On Saturday, Tsai Ing-Wen, leader of the Democratic Progressive Party (DPP), won the Presidency of Taiwan with a landslide 56% of the vote against the previously ruling party, Koumintang’s (KMT) Eric Chu. She is also Taiwan’s first female president. Tsai, as described by western media, is a British-educated, soft-spoken woman who owns two cats. But perhaps more importantly, Tsai is now the most powerful woman in the Chinese-speaking world.
This is Tsai’s second presidential bid after an unsuccessful run in 2012. In fact, Tsai will be only the second member of the DPP to ever serve as Taiwan’s president, as the KMT has been in power for most of the past 70 years. But increasing anxiety of close Chinese relations, a strained Taiwanese economy, and a questionable lack of transparency has colored the recent years of KMT’s struggling grip on the country.
Most notably, this election marks the changing tides in Taiwanese-Chinese relations. The KMT has historically worked to increase Taiwanese relations with China. In fact, this past fall, the leaders of Taiwan and China came together for a historic meeting. But across the board, Pro-Independency dominated the polls. At the eve of the elections, Chou Tzu-yu, a 16-year old Taiwanese K-pop star, was forced to bow down and apologize for a photo in which she held up a Taiwanese flag. Her agency, JYP Entertainment, had her read a statement in which she renounced Taiwan’s sovereignty. This sparked wide-spread backlash which correlated with the surge in Pro-Independence voting.
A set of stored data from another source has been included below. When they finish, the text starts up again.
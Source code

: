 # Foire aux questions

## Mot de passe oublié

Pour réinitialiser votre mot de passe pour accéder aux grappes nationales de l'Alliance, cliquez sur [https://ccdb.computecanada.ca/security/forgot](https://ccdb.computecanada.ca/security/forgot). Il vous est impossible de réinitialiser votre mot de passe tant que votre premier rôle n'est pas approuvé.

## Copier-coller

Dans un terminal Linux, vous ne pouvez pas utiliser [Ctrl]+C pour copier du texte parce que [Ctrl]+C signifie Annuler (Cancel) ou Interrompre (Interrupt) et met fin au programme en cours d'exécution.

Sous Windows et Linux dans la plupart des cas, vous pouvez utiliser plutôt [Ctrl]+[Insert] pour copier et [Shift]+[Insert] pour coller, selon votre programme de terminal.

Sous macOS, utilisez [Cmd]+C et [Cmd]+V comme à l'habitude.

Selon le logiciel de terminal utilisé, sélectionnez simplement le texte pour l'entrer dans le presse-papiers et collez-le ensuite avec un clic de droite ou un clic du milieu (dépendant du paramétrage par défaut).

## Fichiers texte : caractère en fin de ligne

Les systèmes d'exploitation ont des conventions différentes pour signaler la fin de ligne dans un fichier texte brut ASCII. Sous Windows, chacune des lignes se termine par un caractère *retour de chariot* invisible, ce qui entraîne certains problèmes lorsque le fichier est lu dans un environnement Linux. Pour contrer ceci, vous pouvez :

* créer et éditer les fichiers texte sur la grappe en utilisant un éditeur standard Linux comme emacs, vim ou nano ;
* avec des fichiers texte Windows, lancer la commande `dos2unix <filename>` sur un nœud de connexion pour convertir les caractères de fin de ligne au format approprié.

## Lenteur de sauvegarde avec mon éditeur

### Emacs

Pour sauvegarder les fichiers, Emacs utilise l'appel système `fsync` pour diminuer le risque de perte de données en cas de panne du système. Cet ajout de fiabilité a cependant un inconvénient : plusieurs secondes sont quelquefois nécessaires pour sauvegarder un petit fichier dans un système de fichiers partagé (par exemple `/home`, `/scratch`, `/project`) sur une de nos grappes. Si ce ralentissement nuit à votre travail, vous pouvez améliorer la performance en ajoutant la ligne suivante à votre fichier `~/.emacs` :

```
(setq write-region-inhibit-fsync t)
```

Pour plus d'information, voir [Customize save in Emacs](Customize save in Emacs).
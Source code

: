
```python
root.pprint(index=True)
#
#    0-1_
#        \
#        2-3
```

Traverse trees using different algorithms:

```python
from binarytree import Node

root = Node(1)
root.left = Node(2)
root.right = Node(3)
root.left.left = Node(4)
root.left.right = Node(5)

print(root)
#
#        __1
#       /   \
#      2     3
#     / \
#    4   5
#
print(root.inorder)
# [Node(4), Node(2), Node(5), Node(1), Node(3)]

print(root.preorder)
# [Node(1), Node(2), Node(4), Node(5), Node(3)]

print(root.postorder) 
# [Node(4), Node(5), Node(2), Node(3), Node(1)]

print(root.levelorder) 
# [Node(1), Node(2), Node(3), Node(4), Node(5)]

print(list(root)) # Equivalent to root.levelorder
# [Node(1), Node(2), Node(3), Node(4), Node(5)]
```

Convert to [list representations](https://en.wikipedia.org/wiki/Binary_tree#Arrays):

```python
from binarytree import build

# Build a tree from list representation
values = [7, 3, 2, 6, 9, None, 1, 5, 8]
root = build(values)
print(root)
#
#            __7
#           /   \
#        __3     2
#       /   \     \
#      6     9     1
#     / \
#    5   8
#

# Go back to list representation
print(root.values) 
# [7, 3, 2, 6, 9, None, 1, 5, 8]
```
Not only did the Pro-Independent Tsai Ing-Wen and the DPP win, but a Pro-Independent third-party, the New Progressive Party (NPP), also saw victory with the election of Freddy Lim (a literal death metal rocker) to Taiwanese Parliament. Lim fronts the new DPP-aligned party, which was formed by radically-minded student and civic activists after the Sunflower Movement, a student-led demonstration, which stormed the Taiwanese Parliament’s assembly hall in 2014 to protest legislature that would strengthen economic ties to China.
These recent political activism movements and the generally electric political atmosphere transformed the Taiwanese democratic process into an event in which the rest of the Chinese-speaking world wanted to participate. Thousands of overseas Taiwanese returned to vote in this historical election. Mainland Chinese and Hong Kong “election tourists” flooded the country to curiously witness stump speeches and party rallies. Skeptical Mainland students studying abroad in Taiwan, an estimated 10,000 of them, watched the election from an unsettled perch. And yet, good or bad, Taiwan’s election outcomes stand as an example of how voting in a democratic society can affect change. This Saturday, over 12 million votes were cast on either side, but for the Taiwanese, the peaceful transfer of power from the KMT to the DPP attests that democracy is the true winner.